Of the records that follow, copy only the lines from the line containing "<p>给你 <strong>旋转后</strong> 的数组" to the line containing "[2<code>,5,6,0,0,1,2]</code>, target = 0", both included, exactly as written.

======== Input

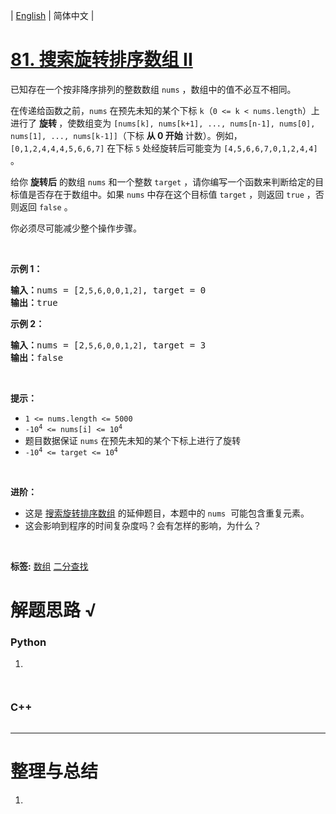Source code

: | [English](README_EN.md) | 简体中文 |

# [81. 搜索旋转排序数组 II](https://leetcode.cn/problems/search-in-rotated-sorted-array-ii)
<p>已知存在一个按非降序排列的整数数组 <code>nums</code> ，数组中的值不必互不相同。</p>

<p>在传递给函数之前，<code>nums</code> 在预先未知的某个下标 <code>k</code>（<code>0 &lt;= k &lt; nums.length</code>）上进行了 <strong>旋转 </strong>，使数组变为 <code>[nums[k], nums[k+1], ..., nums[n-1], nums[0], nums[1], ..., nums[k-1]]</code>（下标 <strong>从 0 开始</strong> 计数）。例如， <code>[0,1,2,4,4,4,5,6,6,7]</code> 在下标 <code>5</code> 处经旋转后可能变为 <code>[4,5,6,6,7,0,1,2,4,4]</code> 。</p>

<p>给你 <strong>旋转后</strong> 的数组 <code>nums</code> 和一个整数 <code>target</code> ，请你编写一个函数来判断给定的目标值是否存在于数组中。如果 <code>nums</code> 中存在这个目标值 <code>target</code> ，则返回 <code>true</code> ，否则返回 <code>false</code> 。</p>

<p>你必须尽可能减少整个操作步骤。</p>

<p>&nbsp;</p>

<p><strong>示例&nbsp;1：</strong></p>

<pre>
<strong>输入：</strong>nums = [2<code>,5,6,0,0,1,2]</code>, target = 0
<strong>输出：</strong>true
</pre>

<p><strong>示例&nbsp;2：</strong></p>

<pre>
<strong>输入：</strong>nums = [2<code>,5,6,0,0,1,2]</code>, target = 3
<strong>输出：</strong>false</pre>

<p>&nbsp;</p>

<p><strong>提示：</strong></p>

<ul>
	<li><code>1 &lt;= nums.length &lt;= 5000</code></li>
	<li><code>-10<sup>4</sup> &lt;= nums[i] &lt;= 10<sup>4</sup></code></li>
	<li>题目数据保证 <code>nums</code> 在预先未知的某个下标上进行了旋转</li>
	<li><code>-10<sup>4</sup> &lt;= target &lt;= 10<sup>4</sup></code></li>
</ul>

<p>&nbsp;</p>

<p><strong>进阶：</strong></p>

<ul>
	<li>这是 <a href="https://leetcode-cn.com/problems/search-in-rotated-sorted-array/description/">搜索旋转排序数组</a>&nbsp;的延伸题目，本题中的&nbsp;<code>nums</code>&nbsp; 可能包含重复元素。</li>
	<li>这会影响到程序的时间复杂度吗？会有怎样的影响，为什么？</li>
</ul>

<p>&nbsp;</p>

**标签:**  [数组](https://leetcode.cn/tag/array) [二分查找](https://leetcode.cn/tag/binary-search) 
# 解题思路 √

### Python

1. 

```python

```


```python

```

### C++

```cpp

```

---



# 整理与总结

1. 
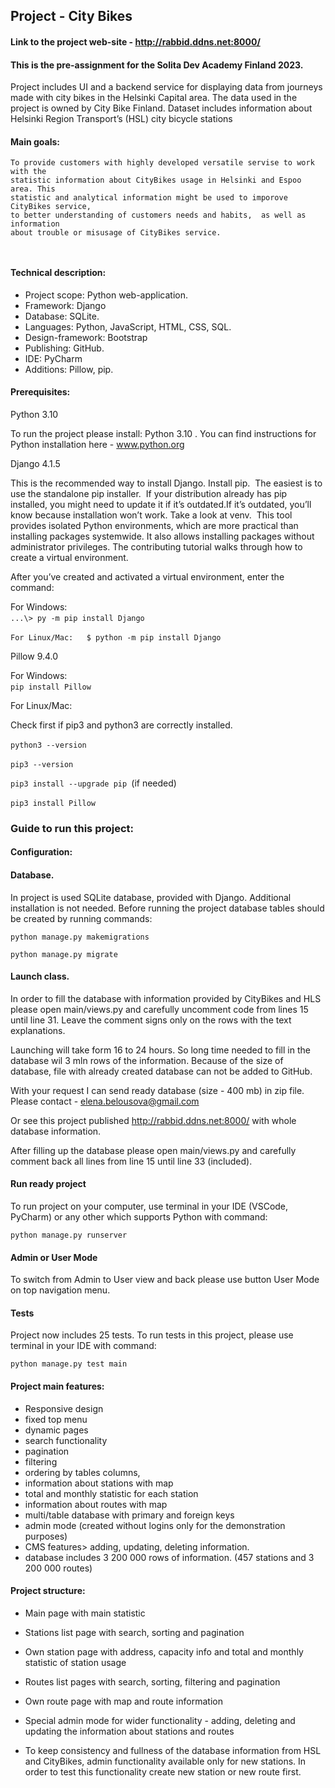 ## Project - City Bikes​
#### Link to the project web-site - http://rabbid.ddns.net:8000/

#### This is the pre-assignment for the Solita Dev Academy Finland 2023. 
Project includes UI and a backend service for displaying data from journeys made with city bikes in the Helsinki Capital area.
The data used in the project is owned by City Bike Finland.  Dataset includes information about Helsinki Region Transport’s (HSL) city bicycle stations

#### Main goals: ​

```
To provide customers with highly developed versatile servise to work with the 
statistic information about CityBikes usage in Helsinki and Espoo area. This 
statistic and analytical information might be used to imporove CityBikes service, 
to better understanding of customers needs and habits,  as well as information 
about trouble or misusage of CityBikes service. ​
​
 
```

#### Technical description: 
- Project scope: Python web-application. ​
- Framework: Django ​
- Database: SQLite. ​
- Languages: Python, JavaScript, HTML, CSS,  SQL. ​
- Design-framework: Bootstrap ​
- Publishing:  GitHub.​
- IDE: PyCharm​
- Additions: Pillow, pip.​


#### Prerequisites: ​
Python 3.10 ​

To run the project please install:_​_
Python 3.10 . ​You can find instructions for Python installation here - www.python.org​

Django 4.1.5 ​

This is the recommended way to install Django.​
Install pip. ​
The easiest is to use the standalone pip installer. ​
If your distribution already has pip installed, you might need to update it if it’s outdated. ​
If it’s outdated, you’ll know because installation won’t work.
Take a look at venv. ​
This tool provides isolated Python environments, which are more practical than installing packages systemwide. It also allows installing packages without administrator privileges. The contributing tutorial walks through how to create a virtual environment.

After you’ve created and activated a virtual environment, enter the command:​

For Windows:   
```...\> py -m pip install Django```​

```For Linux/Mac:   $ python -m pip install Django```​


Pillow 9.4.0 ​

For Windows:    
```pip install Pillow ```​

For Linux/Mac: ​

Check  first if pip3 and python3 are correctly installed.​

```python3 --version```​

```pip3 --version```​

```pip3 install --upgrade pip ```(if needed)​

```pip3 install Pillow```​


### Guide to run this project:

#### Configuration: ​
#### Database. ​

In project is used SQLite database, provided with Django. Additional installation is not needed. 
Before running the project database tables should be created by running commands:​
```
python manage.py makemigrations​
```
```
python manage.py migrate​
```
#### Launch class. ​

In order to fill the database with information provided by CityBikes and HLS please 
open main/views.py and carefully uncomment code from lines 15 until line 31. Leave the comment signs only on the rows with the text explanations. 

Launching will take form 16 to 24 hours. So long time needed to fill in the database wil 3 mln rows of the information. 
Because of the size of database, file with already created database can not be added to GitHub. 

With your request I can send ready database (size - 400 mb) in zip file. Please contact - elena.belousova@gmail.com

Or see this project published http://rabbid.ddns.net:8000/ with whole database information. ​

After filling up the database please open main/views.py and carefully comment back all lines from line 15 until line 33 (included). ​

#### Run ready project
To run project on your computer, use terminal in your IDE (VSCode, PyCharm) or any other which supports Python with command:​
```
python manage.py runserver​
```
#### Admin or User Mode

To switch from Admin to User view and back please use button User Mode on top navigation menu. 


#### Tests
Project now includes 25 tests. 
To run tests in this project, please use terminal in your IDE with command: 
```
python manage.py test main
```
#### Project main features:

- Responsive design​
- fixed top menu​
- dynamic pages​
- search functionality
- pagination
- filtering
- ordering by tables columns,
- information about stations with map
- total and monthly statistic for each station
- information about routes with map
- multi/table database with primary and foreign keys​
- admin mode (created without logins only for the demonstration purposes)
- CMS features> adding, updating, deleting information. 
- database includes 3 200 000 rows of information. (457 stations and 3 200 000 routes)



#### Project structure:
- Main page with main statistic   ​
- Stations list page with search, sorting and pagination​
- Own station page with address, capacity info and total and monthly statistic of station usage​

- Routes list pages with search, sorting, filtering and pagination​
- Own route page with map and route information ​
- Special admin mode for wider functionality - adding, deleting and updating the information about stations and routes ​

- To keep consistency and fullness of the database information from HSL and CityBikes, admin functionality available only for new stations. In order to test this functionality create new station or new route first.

================
======== Input

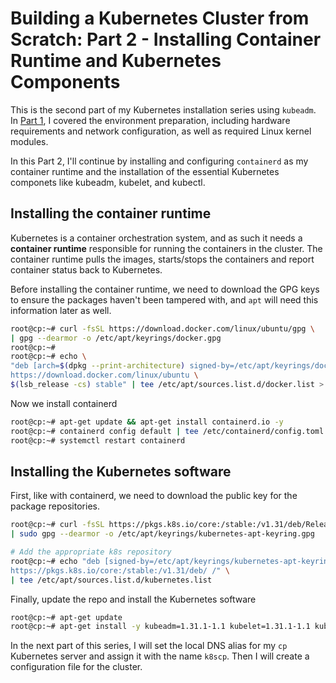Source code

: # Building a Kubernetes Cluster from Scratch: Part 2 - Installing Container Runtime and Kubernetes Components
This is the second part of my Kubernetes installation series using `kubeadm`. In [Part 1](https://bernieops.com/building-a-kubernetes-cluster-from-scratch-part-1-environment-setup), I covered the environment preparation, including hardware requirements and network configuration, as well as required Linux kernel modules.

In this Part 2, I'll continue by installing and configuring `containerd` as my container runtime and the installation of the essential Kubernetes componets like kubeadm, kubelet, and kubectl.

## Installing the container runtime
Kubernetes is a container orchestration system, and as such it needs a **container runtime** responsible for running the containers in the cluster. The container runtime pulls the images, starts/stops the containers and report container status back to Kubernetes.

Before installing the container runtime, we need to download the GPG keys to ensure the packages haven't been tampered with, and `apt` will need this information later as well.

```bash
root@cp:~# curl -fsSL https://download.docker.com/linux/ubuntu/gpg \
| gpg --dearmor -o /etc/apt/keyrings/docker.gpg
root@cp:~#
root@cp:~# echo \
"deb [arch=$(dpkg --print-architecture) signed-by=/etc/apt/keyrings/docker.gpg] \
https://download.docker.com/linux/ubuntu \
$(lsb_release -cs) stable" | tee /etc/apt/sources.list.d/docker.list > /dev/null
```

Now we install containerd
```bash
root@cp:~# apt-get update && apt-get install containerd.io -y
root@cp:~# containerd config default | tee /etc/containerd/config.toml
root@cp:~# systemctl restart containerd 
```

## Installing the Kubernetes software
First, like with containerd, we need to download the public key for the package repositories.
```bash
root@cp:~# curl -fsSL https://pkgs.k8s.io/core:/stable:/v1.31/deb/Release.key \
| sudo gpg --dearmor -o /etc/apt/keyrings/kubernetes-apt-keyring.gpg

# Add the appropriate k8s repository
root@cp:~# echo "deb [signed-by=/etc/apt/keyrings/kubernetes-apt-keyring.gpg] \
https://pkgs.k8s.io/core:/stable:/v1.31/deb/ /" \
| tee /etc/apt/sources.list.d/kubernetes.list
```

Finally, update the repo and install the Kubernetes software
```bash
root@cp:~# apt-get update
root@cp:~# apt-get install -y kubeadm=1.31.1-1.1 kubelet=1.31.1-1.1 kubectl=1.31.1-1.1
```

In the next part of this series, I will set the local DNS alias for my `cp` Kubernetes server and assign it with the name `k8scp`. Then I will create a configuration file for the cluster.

================
======== Input

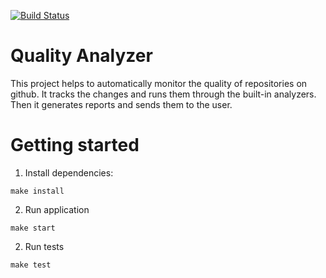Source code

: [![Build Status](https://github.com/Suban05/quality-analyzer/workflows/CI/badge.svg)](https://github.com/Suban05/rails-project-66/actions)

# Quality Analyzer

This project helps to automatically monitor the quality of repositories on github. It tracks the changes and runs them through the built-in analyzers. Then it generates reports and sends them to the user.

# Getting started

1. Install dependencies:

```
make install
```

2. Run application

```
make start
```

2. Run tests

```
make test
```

================

Answer below:
<p>给你 <strong>旋转后</strong> 的数组 <code>nums</code> 和一个整数 <code>target</code> ，请你编写一个函数来判断给定的目标值是否存在于数组中。如果 <code>nums</code> 中存在这个目标值 <code>target</code> ，则返回 <code>true</code> ，否则返回 <code>false</code> 。</p>

<p>你必须尽可能减少整个操作步骤。</p>

<p>&nbsp;</p>

<p><strong>示例&nbsp;1：</strong></p>

<pre>
<strong>输入：</strong>nums = [2<code>,5,6,0,0,1,2]</code>, target = 0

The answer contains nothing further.